Outside of Ghostbusters:


Back To The Future:
"If my calculations are correct, when this baby hits eighty-eight miles per hour... you're gonna see some serious ****" - Doc. Brown

Doc, we better back up. We don't have enough road to get up to 88. Marty McFly
Roads? Where we're going, we don't need roads. Dr. Emmett Brown
(I put the 2 lines in as they're needed for the fill effect).


Spaceballs:
Yogurt: Never underestimate the power of the Schwartz!

Barf: I'm a mog: half man, half dog. I'm my own best friend

Dark Helmet: (About A Nurse), I bet she gives great helmet.

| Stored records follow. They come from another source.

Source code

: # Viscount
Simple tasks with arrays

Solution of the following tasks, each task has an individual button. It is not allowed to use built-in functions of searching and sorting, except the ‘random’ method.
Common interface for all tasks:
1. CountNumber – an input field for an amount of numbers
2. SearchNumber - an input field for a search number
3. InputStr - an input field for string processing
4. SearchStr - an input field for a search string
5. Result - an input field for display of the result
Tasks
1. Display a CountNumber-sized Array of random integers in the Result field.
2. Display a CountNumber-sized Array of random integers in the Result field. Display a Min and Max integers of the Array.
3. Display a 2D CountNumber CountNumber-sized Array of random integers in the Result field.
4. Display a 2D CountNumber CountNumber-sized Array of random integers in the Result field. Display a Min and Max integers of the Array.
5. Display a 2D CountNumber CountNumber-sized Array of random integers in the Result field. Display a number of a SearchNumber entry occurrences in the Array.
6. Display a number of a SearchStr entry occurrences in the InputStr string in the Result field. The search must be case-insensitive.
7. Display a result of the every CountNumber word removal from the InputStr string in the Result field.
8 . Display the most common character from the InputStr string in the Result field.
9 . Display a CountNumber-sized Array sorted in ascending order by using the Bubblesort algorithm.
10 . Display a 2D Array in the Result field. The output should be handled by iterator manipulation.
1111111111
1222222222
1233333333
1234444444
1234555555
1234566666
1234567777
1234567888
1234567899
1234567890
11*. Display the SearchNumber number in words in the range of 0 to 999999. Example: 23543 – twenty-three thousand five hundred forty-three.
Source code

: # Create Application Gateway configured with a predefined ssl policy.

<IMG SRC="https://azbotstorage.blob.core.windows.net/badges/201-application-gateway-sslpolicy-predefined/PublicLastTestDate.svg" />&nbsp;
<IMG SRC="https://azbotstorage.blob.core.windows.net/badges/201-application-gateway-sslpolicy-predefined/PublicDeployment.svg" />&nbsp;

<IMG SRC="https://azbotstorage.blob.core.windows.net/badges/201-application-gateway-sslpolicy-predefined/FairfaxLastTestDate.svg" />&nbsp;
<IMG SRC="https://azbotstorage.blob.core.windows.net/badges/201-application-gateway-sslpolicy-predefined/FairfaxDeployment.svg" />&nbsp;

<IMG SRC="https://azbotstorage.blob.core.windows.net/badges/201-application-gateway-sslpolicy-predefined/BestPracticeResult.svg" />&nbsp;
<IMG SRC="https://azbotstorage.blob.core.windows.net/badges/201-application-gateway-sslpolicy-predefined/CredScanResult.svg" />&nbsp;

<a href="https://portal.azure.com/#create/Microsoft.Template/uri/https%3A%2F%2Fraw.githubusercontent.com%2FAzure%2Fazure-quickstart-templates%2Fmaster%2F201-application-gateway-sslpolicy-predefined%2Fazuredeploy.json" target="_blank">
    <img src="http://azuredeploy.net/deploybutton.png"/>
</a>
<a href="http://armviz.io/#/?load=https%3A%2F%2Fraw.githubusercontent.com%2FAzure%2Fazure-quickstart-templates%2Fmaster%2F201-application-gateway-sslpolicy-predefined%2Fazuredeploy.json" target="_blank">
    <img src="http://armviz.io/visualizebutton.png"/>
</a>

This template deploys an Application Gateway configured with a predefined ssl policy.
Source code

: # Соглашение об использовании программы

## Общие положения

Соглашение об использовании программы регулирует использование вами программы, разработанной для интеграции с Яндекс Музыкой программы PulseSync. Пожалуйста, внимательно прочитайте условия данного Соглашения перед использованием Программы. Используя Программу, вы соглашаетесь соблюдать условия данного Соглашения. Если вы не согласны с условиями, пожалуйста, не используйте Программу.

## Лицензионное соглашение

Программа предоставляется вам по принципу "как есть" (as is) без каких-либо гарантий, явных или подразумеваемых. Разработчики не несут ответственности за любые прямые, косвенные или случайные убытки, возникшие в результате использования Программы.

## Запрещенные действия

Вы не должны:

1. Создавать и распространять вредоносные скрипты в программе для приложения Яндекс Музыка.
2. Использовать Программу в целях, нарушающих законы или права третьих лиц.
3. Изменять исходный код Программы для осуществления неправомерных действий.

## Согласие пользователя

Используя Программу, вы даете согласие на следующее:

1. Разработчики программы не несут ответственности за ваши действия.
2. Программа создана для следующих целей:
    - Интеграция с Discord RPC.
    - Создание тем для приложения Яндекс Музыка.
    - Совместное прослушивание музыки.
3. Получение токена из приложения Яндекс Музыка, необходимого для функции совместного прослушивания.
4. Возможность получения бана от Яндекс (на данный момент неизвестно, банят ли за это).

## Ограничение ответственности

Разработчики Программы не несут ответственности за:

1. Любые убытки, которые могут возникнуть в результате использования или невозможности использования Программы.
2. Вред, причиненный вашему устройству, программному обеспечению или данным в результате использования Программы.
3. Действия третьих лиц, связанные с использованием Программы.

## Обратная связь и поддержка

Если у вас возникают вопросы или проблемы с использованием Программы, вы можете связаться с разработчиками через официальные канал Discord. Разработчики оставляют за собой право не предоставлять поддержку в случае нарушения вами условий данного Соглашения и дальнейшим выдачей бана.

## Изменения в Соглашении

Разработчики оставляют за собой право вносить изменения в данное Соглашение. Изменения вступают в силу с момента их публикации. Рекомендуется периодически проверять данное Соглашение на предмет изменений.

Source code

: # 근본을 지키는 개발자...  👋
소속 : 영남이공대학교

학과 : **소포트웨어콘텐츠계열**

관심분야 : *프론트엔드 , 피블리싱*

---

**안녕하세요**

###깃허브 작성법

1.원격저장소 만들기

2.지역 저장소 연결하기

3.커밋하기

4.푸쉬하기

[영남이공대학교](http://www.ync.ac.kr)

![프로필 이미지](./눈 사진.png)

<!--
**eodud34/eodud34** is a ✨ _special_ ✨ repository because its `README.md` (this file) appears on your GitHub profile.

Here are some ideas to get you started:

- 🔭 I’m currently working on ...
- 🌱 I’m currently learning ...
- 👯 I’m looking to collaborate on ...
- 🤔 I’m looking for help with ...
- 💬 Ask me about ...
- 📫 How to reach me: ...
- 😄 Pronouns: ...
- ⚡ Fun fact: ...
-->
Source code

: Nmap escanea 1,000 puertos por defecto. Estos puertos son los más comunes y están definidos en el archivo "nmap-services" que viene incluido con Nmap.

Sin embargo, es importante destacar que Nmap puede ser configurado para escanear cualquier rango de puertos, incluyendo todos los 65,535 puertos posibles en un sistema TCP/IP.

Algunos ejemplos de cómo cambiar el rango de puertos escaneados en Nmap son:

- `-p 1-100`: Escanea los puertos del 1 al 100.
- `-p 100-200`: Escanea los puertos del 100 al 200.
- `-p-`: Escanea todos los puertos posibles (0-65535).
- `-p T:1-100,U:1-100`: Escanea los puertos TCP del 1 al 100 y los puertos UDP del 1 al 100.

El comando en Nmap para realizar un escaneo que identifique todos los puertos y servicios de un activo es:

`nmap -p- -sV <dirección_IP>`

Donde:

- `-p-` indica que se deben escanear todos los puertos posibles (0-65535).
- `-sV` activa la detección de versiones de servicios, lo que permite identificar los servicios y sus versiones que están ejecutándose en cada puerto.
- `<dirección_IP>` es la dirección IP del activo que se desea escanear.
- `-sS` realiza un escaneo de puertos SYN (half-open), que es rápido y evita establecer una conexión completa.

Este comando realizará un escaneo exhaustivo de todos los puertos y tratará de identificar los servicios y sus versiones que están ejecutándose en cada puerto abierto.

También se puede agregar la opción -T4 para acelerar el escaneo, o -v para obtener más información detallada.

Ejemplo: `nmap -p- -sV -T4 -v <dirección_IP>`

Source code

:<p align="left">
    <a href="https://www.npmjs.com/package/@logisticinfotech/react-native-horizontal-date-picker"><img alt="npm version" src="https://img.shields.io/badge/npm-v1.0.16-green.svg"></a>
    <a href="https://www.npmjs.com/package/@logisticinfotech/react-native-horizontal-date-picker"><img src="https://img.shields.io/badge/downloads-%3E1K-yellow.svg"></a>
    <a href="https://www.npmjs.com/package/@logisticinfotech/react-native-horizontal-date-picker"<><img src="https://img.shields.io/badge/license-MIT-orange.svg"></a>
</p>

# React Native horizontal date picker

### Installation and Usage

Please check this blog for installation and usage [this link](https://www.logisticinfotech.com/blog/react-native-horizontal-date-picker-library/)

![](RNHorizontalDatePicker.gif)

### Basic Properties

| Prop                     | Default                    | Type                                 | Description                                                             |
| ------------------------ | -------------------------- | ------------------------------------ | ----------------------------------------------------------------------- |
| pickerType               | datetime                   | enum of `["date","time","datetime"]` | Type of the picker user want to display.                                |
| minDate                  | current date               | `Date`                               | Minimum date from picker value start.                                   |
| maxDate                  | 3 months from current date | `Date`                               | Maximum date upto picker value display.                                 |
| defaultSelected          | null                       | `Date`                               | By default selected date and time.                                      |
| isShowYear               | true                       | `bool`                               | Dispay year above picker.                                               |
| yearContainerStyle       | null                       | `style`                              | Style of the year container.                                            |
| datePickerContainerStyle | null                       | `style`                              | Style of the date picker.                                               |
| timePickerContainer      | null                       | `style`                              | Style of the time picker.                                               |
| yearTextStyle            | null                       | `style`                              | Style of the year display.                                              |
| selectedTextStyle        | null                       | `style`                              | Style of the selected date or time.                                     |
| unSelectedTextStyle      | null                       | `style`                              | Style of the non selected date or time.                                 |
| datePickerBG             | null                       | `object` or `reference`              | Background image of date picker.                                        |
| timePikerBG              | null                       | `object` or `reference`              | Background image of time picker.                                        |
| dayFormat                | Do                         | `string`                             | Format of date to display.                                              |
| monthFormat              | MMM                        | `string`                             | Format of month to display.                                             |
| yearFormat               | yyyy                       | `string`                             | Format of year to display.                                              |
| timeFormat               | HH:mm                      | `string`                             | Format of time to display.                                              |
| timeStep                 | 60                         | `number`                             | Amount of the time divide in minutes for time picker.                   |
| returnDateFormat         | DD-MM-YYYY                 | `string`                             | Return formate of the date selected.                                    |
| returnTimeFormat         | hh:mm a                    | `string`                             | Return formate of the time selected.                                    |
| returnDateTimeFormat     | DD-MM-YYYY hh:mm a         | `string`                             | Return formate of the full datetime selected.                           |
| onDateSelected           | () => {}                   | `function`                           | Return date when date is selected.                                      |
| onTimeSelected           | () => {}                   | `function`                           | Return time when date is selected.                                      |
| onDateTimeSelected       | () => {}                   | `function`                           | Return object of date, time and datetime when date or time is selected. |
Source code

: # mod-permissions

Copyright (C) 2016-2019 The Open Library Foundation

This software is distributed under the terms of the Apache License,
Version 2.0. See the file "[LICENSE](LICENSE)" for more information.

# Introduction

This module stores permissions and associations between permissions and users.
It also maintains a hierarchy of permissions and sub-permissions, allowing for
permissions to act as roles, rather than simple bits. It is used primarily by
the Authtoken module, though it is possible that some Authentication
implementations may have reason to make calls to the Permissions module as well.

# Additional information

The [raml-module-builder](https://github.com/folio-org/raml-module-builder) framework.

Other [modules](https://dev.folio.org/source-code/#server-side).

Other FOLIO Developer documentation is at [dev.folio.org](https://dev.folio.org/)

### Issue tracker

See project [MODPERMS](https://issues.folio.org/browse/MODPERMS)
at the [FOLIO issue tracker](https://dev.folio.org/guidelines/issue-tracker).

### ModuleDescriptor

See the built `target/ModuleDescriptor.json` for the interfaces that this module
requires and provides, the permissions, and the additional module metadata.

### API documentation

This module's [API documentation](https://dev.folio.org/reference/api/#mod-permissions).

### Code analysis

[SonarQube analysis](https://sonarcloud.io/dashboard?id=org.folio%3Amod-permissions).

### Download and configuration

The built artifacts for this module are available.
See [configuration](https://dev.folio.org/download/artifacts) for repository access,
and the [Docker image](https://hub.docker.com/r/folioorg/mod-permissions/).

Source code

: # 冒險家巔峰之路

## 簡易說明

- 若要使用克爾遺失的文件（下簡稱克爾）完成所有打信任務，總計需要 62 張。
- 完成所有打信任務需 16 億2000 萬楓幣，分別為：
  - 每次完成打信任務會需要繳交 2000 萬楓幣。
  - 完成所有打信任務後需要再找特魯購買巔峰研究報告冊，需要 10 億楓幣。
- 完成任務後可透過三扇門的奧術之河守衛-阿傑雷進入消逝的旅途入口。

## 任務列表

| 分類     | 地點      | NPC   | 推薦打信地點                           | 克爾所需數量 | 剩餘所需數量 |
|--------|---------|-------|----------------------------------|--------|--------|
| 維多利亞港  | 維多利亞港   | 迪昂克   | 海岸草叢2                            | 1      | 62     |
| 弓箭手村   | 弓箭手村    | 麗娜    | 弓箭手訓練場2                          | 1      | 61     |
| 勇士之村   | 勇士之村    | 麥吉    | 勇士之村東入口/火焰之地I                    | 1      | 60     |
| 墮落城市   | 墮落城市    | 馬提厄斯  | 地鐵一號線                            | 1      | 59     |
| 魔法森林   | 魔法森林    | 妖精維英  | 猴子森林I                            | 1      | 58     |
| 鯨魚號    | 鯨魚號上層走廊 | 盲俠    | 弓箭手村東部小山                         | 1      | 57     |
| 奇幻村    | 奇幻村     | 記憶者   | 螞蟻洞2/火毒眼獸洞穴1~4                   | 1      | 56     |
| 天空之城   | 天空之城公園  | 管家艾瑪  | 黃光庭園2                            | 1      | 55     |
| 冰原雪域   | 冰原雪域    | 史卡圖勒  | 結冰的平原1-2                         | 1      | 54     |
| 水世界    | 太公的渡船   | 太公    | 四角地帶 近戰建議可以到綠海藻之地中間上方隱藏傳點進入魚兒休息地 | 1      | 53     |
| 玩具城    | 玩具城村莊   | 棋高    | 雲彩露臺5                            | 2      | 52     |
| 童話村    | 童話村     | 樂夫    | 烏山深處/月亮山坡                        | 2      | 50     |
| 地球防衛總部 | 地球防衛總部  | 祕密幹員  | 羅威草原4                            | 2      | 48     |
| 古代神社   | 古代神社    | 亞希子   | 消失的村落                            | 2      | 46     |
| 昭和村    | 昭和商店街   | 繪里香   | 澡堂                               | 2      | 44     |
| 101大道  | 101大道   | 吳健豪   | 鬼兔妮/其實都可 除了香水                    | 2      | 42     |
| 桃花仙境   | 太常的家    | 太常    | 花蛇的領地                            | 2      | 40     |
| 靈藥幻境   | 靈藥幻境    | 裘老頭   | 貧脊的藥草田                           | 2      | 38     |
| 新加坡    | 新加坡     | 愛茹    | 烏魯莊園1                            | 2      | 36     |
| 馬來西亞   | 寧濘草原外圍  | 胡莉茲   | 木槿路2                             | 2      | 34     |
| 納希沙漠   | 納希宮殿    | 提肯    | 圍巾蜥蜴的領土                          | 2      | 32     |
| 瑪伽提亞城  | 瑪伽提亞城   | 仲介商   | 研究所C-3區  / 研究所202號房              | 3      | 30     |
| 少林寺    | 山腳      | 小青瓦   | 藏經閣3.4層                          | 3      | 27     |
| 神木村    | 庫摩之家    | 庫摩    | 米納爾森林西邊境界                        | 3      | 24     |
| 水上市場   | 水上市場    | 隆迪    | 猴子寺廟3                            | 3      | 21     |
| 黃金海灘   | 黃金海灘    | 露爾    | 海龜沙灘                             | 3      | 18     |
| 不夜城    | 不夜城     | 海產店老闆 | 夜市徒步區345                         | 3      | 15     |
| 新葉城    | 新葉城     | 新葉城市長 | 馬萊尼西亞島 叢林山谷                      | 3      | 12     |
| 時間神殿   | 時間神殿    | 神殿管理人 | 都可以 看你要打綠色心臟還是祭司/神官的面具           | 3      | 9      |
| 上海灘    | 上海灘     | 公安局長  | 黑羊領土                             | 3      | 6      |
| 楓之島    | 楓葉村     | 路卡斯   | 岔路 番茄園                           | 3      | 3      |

Barf: I'm a mog: half man, half dog. I'm my own best friend

Barf: I know we need the money, but...
Lone Starr: Listen! We're not just doing this for money!
Barf: [Barf looks at him, raises his ears]
Lone Starr: We're doing it for a **** LOAD of money!

Pretty in Pink:
Principal: If you give off signals that you don't want to belong, people will make sure that you don't.

Sixteen Candles:
Long Duk Dong: Ooh. Sexy Girlfriend.

Howard: Dong. Where is my automobile?
Long Duk Dong: Oto-mo-biiile?

Long Duk Dong: What's happenin' hot stuff?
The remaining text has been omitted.